29.    Mr Baldry referred us to the decision of the Court of Justice in Kretztechnik AG v Finanzamt Linz (Case C-465/03) [2005] STC 1118, a case concerning whether input tax incurred on a share issue and listing on the Frankfurt stock exchange was deductible.  It was held that in view of the fact that the share issue was an operation falling outside the scope of VAT, the costs of the supplies in question formed part of the company’s overheads.  The supplies had a direct and immediate link with the whole economic activity of the company, and input tax was deductible accordingly.  Mr Baldry cited in particular the following passage from the opinion of the Advocate General (Jacobs) (at paras 71 – 74):

“71. Determination of the right to deduct governed by art 17 of the Sixth Directive is based on an attribution of input costs to output transactions.

72. Any link which those costs may have with other events, such as other inputs, transactions purely internal to the taxable person's business, or events, other than supplies, entirely outside the scope of VAT, is simply irrelevant in that regard.

73. For example, if a trader uses the services of a broker or valuator when acquiring a commodity, the cost of those services may be said to be directly, immediately and exclusively linked to the acquisition. That does not however determine whether the VAT on the services is deductible. The right to deduct must be determined by the output transactions for the purposes of which the services are used. The transactions in question will usually be the onward supply of the commodity or of the goods or services for which it is used or in which it is incorporated. The right to deduct will depend on whether that supply is taxed or not.

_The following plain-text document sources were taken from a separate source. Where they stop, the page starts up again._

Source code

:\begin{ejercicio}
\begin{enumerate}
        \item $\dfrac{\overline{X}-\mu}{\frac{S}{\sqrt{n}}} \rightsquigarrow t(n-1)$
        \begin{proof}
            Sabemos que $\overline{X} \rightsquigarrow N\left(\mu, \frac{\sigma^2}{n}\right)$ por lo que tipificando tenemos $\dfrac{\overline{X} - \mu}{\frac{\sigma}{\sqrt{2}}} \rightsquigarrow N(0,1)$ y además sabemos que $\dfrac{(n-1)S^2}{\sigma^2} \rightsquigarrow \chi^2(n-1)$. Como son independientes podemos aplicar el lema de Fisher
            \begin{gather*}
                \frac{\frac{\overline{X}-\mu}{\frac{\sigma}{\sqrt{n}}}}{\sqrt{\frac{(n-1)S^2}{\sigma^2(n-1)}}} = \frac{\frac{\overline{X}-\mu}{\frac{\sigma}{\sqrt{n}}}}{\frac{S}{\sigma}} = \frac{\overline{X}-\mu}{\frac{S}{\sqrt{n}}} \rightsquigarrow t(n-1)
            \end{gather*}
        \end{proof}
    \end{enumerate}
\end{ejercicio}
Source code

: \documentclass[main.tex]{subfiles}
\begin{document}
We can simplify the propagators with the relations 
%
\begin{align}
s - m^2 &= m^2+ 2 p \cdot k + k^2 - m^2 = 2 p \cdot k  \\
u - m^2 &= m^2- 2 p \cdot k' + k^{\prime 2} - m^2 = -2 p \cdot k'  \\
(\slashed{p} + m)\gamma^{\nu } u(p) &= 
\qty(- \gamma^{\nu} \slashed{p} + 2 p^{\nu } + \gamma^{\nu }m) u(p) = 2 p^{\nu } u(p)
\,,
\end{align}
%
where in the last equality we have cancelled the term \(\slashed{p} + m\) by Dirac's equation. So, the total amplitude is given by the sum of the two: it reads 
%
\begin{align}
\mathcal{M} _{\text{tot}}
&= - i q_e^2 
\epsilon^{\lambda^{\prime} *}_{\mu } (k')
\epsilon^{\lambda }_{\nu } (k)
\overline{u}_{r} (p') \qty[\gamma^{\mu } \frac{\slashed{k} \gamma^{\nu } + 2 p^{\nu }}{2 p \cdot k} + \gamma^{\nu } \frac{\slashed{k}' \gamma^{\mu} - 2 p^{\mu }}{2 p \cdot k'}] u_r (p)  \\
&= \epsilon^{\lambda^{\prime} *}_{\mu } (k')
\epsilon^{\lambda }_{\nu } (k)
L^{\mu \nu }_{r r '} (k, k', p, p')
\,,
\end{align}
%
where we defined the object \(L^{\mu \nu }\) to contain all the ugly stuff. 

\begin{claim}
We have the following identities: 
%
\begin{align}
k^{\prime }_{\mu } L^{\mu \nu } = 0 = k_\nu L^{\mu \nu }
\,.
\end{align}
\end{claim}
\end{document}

74. Thus, if the transaction with which the input is most closely linked is one which falls entirely outside the scope of VAT because it is in any event not a supply of goods or services, it is irrelevant for the purpose of determining deductibility. What matters is the link, if any, with such output supplies, and whether they are taxed or exempt (see also my opinion in Abbey National plc v Customs and Excise Comrs [2001] STC 297, [2001] 1 WLR 769, [2001] ECR I-1361, in particular at points 35 and 46).”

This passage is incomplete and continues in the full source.